EXERCISE GOAL → Go over the lines below, and when one contains the word "사용하여", copy it.

[INPUT — start]

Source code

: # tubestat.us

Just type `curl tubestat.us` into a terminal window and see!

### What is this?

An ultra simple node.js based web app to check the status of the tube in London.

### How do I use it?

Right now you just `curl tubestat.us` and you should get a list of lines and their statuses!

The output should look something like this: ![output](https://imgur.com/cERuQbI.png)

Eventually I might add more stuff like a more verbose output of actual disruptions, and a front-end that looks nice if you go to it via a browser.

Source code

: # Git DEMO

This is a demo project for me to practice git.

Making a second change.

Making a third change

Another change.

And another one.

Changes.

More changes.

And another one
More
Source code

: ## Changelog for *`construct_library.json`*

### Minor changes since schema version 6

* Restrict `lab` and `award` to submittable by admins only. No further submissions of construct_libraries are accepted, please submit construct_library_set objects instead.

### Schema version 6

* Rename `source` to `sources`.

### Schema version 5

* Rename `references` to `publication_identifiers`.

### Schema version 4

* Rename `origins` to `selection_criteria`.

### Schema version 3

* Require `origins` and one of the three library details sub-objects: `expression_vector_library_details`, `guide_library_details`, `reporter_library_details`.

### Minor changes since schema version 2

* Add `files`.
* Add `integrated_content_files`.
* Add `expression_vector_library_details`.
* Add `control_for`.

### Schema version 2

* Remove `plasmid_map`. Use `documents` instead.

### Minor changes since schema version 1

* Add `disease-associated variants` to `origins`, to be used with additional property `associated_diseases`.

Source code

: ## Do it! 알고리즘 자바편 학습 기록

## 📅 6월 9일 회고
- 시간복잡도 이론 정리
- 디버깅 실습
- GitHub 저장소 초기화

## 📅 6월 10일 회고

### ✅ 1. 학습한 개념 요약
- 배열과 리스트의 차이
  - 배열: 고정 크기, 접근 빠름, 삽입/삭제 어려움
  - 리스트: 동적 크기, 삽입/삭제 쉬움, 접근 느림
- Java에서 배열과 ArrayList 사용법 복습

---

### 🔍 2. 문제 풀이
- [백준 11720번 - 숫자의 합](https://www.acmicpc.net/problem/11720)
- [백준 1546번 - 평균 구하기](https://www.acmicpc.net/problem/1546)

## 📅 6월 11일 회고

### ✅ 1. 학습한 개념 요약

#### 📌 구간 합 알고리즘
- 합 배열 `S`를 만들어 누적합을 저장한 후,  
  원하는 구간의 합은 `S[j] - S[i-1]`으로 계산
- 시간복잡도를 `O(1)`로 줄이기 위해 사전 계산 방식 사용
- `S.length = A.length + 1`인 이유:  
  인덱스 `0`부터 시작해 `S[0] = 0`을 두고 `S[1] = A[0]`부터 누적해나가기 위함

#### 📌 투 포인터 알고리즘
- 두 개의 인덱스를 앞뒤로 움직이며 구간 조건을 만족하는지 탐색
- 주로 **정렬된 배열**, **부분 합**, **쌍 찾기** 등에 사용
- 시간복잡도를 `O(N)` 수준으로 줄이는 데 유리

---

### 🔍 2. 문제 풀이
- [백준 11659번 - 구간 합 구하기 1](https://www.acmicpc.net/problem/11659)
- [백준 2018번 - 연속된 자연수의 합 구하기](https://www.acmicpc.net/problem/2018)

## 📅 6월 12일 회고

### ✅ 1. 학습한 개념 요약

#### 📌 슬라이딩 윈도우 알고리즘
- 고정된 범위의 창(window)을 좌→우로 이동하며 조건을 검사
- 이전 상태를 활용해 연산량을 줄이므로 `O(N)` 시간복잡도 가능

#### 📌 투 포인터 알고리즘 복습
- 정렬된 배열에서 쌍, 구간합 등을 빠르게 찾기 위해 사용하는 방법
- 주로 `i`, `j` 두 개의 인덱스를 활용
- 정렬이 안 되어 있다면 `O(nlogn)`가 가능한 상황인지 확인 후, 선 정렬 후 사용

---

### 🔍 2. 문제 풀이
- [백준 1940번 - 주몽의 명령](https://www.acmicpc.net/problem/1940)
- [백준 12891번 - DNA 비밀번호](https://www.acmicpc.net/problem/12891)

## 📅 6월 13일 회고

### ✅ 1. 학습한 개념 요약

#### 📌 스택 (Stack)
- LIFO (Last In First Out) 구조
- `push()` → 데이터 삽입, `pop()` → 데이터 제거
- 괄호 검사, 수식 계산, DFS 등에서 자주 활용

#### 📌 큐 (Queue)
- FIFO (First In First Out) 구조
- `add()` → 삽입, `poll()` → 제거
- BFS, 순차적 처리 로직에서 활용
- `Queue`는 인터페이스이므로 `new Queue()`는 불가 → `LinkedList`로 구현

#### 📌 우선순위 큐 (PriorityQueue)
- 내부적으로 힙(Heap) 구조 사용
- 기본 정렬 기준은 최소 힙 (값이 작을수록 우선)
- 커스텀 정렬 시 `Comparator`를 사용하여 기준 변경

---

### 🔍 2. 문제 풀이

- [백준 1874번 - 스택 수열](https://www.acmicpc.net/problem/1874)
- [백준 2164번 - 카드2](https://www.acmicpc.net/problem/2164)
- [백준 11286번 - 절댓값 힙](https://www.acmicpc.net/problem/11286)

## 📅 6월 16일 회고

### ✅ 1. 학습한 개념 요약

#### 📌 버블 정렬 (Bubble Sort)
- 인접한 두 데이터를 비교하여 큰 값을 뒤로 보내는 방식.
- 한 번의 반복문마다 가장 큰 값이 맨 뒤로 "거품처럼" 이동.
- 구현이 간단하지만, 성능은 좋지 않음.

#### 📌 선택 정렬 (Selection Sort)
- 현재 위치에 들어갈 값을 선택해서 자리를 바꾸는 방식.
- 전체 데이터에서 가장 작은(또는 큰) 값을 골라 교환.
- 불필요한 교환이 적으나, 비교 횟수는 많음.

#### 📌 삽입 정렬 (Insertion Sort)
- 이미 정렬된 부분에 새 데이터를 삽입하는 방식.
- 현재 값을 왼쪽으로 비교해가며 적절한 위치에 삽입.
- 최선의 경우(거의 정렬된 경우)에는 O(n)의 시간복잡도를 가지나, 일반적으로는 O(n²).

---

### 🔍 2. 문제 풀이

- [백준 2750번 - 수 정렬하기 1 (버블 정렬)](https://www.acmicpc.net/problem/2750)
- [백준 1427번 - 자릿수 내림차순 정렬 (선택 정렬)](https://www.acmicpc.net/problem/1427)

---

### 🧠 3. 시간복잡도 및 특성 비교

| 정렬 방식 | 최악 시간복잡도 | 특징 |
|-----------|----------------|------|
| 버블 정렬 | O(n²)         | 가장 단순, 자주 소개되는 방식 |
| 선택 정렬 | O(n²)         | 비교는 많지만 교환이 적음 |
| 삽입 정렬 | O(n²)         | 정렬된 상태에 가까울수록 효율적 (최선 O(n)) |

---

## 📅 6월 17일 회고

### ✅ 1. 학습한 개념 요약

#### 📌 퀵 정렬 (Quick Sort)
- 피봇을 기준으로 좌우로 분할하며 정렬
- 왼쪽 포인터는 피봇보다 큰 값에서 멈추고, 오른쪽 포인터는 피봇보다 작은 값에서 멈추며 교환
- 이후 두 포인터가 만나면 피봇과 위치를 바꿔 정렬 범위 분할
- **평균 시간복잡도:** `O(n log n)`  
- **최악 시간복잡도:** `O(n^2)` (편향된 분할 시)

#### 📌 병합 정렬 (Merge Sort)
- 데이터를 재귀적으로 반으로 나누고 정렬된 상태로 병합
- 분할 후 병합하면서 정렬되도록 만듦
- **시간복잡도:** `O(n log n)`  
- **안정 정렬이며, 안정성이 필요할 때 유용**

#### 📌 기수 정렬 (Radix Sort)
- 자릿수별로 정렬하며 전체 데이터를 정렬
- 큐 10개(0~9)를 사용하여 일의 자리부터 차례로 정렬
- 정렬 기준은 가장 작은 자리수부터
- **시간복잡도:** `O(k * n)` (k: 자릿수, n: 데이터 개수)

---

[INPUT — finish]

YOUR RESPONSE →
- 커스텀 정렬 시 `Comparator`를 사용하여 기준 변경
- 큐 10개(0~9)를 사용하여 일의 자리부터 차례로 정렬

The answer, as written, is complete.